INPUT DATA Start Marker

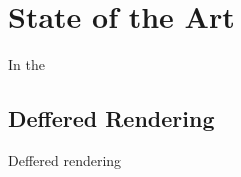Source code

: \chapter{State of the Art}
\label{chapter:Chapter 2}


In the  

\section{Deffered Rendering}

Deffered rendering 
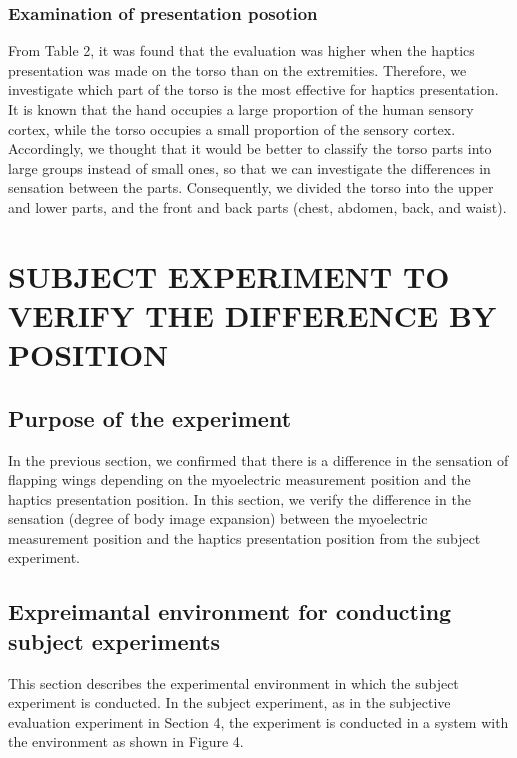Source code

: \documentclass[letterpaper, 10 pt, conference]{ieeeconf}  %
\begin{document}
                \subsubsection{Examination of presentation posotion}
                        From Table 2, it was found that the evaluation was higher when the haptics presentation was made on the torso than on the extremities. 
                        Therefore, we investigate which part of the torso is the most effective for haptics presentation. 
                        It is known that the hand occupies a large proportion of the human sensory cortex, while the torso occupies a small proportion of the sensory cortex\cite{penfield1950cerebral}. 
                        Accordingly, we thought that it would be better to classify the torso parts into large groups instead of small ones, so that we can investigate the differences in sensation between the parts. 
                        Consequently, we divided the torso into the upper and lower parts, and the front and back parts (chest, abdomen, back, and waist).        


\section{SUBJECT EXPERIMENT TO VERIFY THE DIFFERENCE BY POSITION}

        \subsection{Purpose of the experiment}
                In the previous section, we confirmed that there is a difference in the sensation of flapping wings depending on the myoelectric measurement position and the haptics presentation position.  
                In this section, we verify the difference in the sensation (degree of body image expansion) between the myoelectric measurement position and the haptics presentation position from the subject experiment.  

        \subsection{Expreimantal environment for conducting subject experiments}
                This section describes the experimental environment in which the subject experiment is conducted.  
                In the subject experiment, as in the subjective evaluation experiment in Section 4, the experiment is conducted in a system with the environment as shown in Figure 4.  
\end{document}
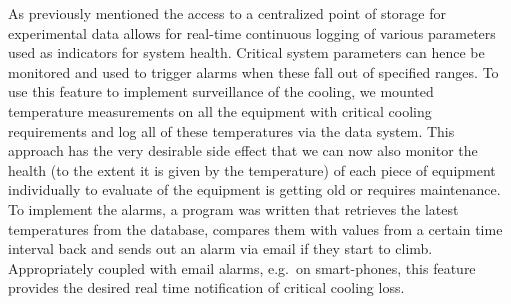 As previously mentioned the access to a centralized point of storage
for experimental data allows for real-time continuous logging of
various parameters used as indicators for system health. Critical
system parameters can hence be monitored and used to trigger alarms
when these fall out of specified ranges. %
To use this feature to implement surveillance of the cooling, we
mounted temperature measurements on all the equipment with critical
cooling requirements and log all of these temperatures via the data
system. This approach has the very desirable side effect that we can
now also monitor the health (to the extent it is given by the
temperature) of each piece of equipment individually to evaluate of
the equipment is getting old or requires maintenance. To implement the
alarms, a program was written that retrieves the latest temperatures
from the database, compares them with values from a certain time
interval back and sends out an alarm via email if they start to
climb. Appropriately coupled with email alarms, e.g.\ on smart-phones,
this feature provides the desired real time notification of critical
cooling loss.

INPUT DATA End Marker

*EXERCISE REQUIREMENTS:*
The lines holding the word "implement" are the answer. Find them in the entries and copy them.

*TASK RESPONSE:*
To use this feature to implement surveillance of the cooling, we
the equipment is getting old or requires maintenance. To implement the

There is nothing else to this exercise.